What you will do:
From the records below, copy out each line that has the word "likely".
++++
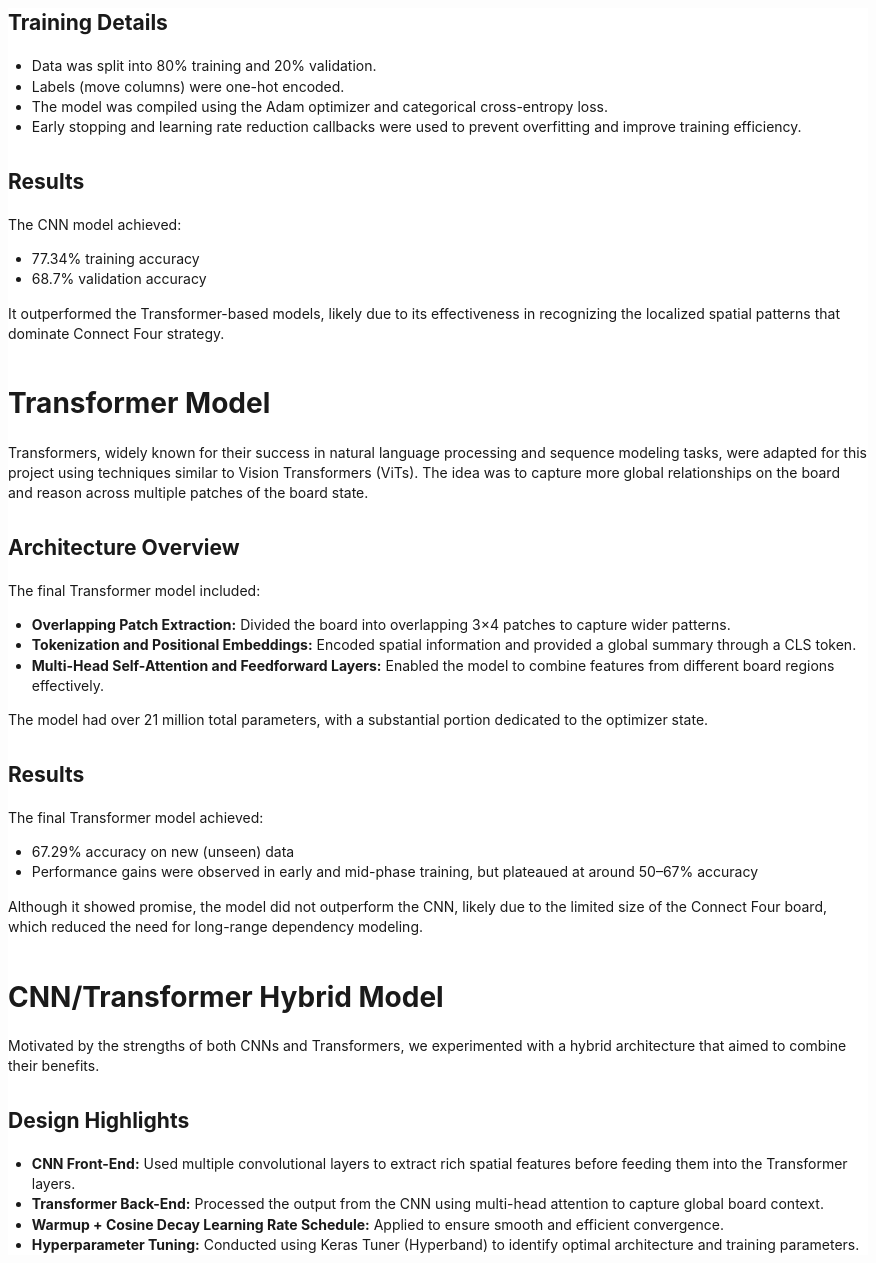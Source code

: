 ## Training Details
- Data was split into 80% training and 20% validation.
- Labels (move columns) were one-hot encoded.
- The model was compiled using the Adam optimizer and categorical cross-entropy loss.
- Early stopping and learning rate reduction callbacks were used to prevent overfitting and improve training efficiency.

## Results
The CNN model achieved:
- 77.34% training accuracy
- 68.7% validation accuracy

It outperformed the Transformer-based models, likely due to its effectiveness in recognizing the localized spatial patterns that dominate Connect Four strategy.

# Transformer Model
Transformers, widely known for their success in natural language processing and sequence modeling tasks, were adapted for this project using techniques similar to Vision Transformers (ViTs). The idea was to capture more global relationships on the board and reason across multiple patches of the board state.

## Architecture Overview
The final Transformer model included:
- **Overlapping Patch Extraction:** Divided the board into overlapping 3×4 patches to capture wider patterns.
- **Tokenization and Positional Embeddings:** Encoded spatial information and provided a global summary through a CLS token.
- **Multi-Head Self-Attention and Feedforward Layers:** Enabled the model to combine features from different board regions effectively.

The model had over 21 million total parameters, with a substantial portion dedicated to the optimizer state.

## Results
The final Transformer model achieved:
- 67.29% accuracy on new (unseen) data
- Performance gains were observed in early and mid-phase training, but plateaued at around 50–67% accuracy

Although it showed promise, the model did not outperform the CNN, likely due to the limited size of the Connect Four board, which reduced the need for long-range dependency modeling.

# CNN/Transformer Hybrid Model
Motivated by the strengths of both CNNs and Transformers, we experimented with a hybrid architecture that aimed to combine their benefits.

## Design Highlights
- **CNN Front-End:** Used multiple convolutional layers to extract rich spatial features before feeding them into the Transformer layers.
- **Transformer Back-End:** Processed the output from the CNN using multi-head attention to capture global board context.
- **Warmup + Cosine Decay Learning Rate Schedule:** Applied to ensure smooth and efficient convergence.
- **Hyperparameter Tuning:** Conducted using Keras Tuner (Hyperband) to identify optimal architecture and training parameters.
++++
Output below:
It outperformed the Transformer-based models, likely due to its effectiveness in recognizing the localized spatial patterns that dominate Connect Four strategy.
Although it showed promise, the model did not outperform the CNN, likely due to the limited size of the Connect Four board, which reduced the need for long-range dependency modeling.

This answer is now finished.